7. Quality management has formed its own bureaucracy
In the process of quality management activities, quality management is usually authorized to a quality privileged person. Quality becomes a parallel process, generating new bureaucratic hierarchies and structures with their own rules, standards and reporting personnel, and irrelevant quality reports become normal. This quality privileged figure gradually expanded and infiltrated, becoming a colossus with huge costs and no results. Quality bureaucrats isolate themselves from daily life, do not know the real situation, and become obstacles to quality improvement.
8. Lack of measurement and wrong measurement
Lack of measurement and wrong measurement is another reason for quality management failure. Inappropriate measurement encourages short-term behavior and loses long-term performance. The improvement of one department is at the expense of another department. For example, choosing the right price improves the performance of the purchasing department, but brings great quality problems to the production department. Without reference and comparison, an enterprise is like a hunter hunting in the dark. The result is just a wild fight. Sometimes there is a result, which is more likely to be a huge loss. The company needs performance measurement measures related to quality improvement, including process measurement and result measurement. Successful companies measure and monitor the quality improvement process based on customers.
9. Insufficient remuneration and recognition
Strategic objectives, performance measurement and compensation or recognition are the three pillars to support enterprise quality improvement.
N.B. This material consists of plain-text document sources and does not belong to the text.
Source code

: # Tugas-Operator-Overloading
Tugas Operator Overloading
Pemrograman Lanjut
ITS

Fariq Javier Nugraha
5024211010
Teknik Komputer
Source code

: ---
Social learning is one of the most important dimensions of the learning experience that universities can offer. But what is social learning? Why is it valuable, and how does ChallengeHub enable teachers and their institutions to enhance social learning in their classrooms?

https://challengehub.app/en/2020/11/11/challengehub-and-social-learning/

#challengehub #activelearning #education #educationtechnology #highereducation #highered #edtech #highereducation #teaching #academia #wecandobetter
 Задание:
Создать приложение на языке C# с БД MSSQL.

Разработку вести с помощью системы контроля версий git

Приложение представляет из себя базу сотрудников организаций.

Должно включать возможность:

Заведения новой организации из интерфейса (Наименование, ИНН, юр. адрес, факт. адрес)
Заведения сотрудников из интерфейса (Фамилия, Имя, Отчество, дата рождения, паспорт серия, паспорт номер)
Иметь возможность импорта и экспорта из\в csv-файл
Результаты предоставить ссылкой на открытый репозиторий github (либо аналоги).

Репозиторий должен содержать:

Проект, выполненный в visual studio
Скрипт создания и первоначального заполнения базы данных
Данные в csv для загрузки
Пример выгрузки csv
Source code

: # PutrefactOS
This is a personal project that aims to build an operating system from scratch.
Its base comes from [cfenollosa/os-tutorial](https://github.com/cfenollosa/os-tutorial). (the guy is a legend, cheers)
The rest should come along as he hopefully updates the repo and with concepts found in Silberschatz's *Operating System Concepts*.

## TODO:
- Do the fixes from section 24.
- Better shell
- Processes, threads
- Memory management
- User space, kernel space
Changing ideas and patterns requires significant behavioral changes, which are largely influenced by recognition and reward systems. How an enterprise recognizes and rewards its employees is the main part of transmitting the company’s strategic intentions. In order to make quality management efforts fruitful, enterprises should recognize and reward those with good performance, so that quality improvement becomes a reality.
10. Incomplete accounting system
The current accounting system bears great responsibility for the failure of quality management. It distorts the cost of quality and does not understand its potential impact. For example, costs related to defective products, such as guarantees, are not even considered as quality costs; Abandonment and rework are regarded as general management expenses of the enterprise; The customer dissatisfaction and the loss of sales reduction were not reflected in the accounts.